Veteran takes flight in his stride

Returned serviceman Mack Swinburn (93), of Waipukurau, prepares for a flight in a Tiger Moth. ...
Returned serviceman Mack Swinburn (93), of Waipukurau, prepares for a flight in a Tiger Moth. Photo by Gregor Richardson.
Returned New Zealand serviceman Mack Swinburn (93) has not had much to do with aeroplanes in his lifetime.

He has rarely travelled in one and had never been to an airshow before visiting the Warbirds Over Wanaka International Airshow yesterday.

The only time he sorely missed the presence of an aircraft in his life - specifically an air force - was when he was a 22-year-old New Zealand infantryman on the island of Crete during World War 2. The Germans totally dominated the skies.

Yesterday, Mr Swinburn's son-in-law, Rod Price, of Arrowtown, signed him up for a free trip in a Tiger Moth, offered by Classic Flights to all returned service personnel aged over 90.

It was a new adventure he calmly took in his stride, announcing with a fair old grin afterwards "It was pretty good." Mr Swinburn, who was raised in Palmerston North, served in the New Zealand Army's 19th infantry battalion and armoured regiment.

He has had so many near-death encounters with bombs, gunfire, mines and grenades he does not bother to mention some of them, but one of the worst came in Crete, when he was hit in the throat (and other parts of his body) in Crete by the fragments of an Italian hand grenade.

"I was fortunate. If it had been a German grenade I wouldn't have lived. The Italian grenades were made from aluminium. It didn't do all that much damage.

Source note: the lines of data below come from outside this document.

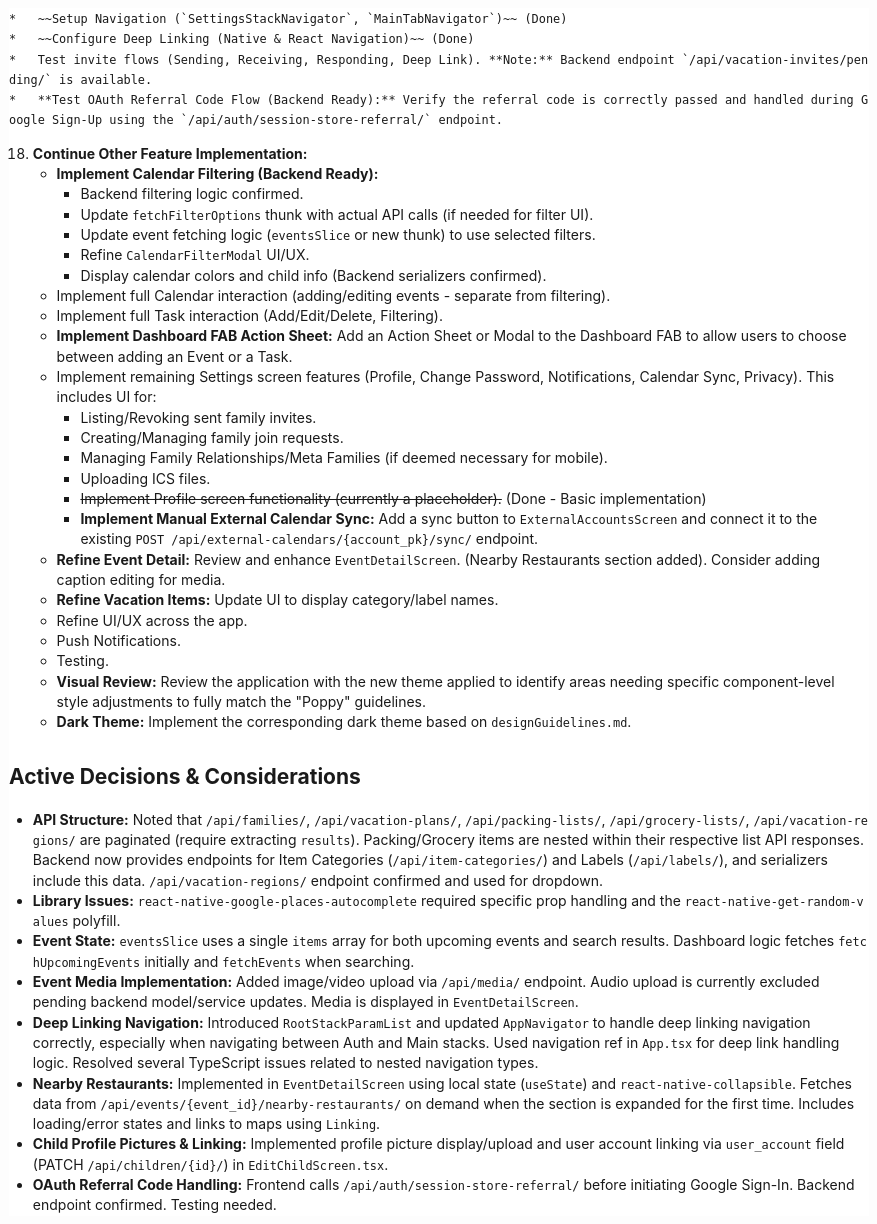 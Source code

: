     *   ~~Setup Navigation (`SettingsStackNavigator`, `MainTabNavigator`)~~ (Done)
    *   ~~Configure Deep Linking (Native & React Navigation)~~ (Done)
    *   Test invite flows (Sending, Receiving, Responding, Deep Link). **Note:** Backend endpoint `/api/vacation-invites/pending/` is available.
    *   **Test OAuth Referral Code Flow (Backend Ready):** Verify the referral code is correctly passed and handled during Google Sign-Up using the `/api/auth/session-store-referral/` endpoint.
18. **Continue Other Feature Implementation:**
    *   **Implement Calendar Filtering (Backend Ready):**
        *   Backend filtering logic confirmed.
        *   Update `fetchFilterOptions` thunk with actual API calls (if needed for filter UI).
        *   Update event fetching logic (`eventsSlice` or new thunk) to use selected filters.
        *   Refine `CalendarFilterModal` UI/UX.
        *   Display calendar colors and child info (Backend serializers confirmed).
    *   Implement full Calendar interaction (adding/editing events - separate from filtering).
    *   Implement full Task interaction (Add/Edit/Delete, Filtering).
    *   **Implement Dashboard FAB Action Sheet:** Add an Action Sheet or Modal to the Dashboard FAB to allow users to choose between adding an Event or a Task.
    *   Implement remaining Settings screen features (Profile, Change Password, Notifications, Calendar Sync, Privacy). This includes UI for:
        *   Listing/Revoking sent family invites.
        *   Creating/Managing family join requests.
        *   Managing Family Relationships/Meta Families (if deemed necessary for mobile).
        *   Uploading ICS files.
        *   ~~Implement Profile screen functionality (currently a placeholder).~~ (Done - Basic implementation)
        *   **Implement Manual External Calendar Sync:** Add a sync button to `ExternalAccountsScreen` and connect it to the existing `POST /api/external-calendars/{account_pk}/sync/` endpoint.
    *   **Refine Event Detail:** Review and enhance `EventDetailScreen`. (Nearby Restaurants section added). Consider adding caption editing for media.
    *   **Refine Vacation Items:** Update UI to display category/label names.
    *   Refine UI/UX across the app.
    *   Push Notifications.
    *   Testing.
    *   **Visual Review:** Review the application with the new theme applied to identify areas needing specific component-level style adjustments to fully match the "Poppy" guidelines.
    *   **Dark Theme:** Implement the corresponding dark theme based on `designGuidelines.md`.

## Active Decisions & Considerations

*   **API Structure:** Noted that `/api/families/`, `/api/vacation-plans/`, `/api/packing-lists/`, `/api/grocery-lists/`, `/api/vacation-regions/` are paginated (require extracting `results`). Packing/Grocery items are nested within their respective list API responses. Backend now provides endpoints for Item Categories (`/api/item-categories/`) and Labels (`/api/labels/`), and serializers include this data. `/api/vacation-regions/` endpoint confirmed and used for dropdown.
*   **Library Issues:** `react-native-google-places-autocomplete` required specific prop handling and the `react-native-get-random-values` polyfill.
*   **Event State:** `eventsSlice` uses a single `items` array for both upcoming events and search results. Dashboard logic fetches `fetchUpcomingEvents` initially and `fetchEvents` when searching.
*   **Event Media Implementation:** Added image/video upload via `/api/media/` endpoint. Audio upload is currently excluded pending backend model/service updates. Media is displayed in `EventDetailScreen`.
*   **Deep Linking Navigation:** Introduced `RootStackParamList` and updated `AppNavigator` to handle deep linking navigation correctly, especially when navigating between Auth and Main stacks. Used navigation ref in `App.tsx` for deep link handling logic. Resolved several TypeScript issues related to nested navigation types.
*   **Nearby Restaurants:** Implemented in `EventDetailScreen` using local state (`useState`) and `react-native-collapsible`. Fetches data from `/api/events/{event_id}/nearby-restaurants/` on demand when the section is expanded for the first time. Includes loading/error states and links to maps using `Linking`.
*   **Child Profile Pictures & Linking:** Implemented profile picture display/upload and user account linking via `user_account` field (PATCH `/api/children/{id}/`) in `EditChildScreen.tsx`.
*   **OAuth Referral Code Handling:** Frontend calls `/api/auth/session-store-referral/` before initiating Google Sign-In. Backend endpoint confirmed. Testing needed.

It was blast, mainly. But I have still got some fragments inside," Mr Swinburn said.

At that stage he held the rank of second lieutenant. His throat injury rendered him incapable of speech for some time - "the doctors told me a quarter of an inch either way and it would have been curtains".

He was evacuated from Crete on a navy minesweeper, rating himself lucky to get off the island because the navy was incurring even more casualties than the infantry at that time.

After he recovered, Mr Swinburn rejoined his battalion just in time to take possession of Ruweisat Ridge during the first battle for El Alamein.

A German counterattack saw most Allied Forces there taken prisoner, except Mr Swinburn and a few others.

He realised he had no troops under his command and quickly walked off.

"I felt free to walk home. I walked off through a minefield and ended up with the Indian troops and finally got back to the 19th. Fortunately, the Indians gave me a lift back in one of their pickups so I was dumped at the rear HQ of the 19th ... One of the platoons and a commanding officer also got away. I remember four members of battalion HQ following me but they were shot ... They [the Germans] could have shot me then, if they had wanted, but I was a couple of hundred yards ahead. I guess they had other things on their minds, that particular tank. They had all the infantry to round up," Mr Swinburn recalled.

He could have retired during a home furlough, because he was technically medically unfit, but he felt there was nothing for him in New Zealand at the time and returned to the war.

Eventually, he ended up in charge of the C company, a squadron of 16 tanks, and ended up in Trieste.

When asked by an "excited" Yugoslav to blow up the doors of the Courts of Justice, the New Zealanders happily obliged.

Mr Swinburn returned to Napier after the war and worked as a chartered accountant until he was 72.

He and his late wife Pauline have a son, Aleck Swinburn, of Hawkes Bay, and daughter Alison Price, of Arrowtown.

He is now the semi-retired "head gardener" of Tourere Station at Waipukurau.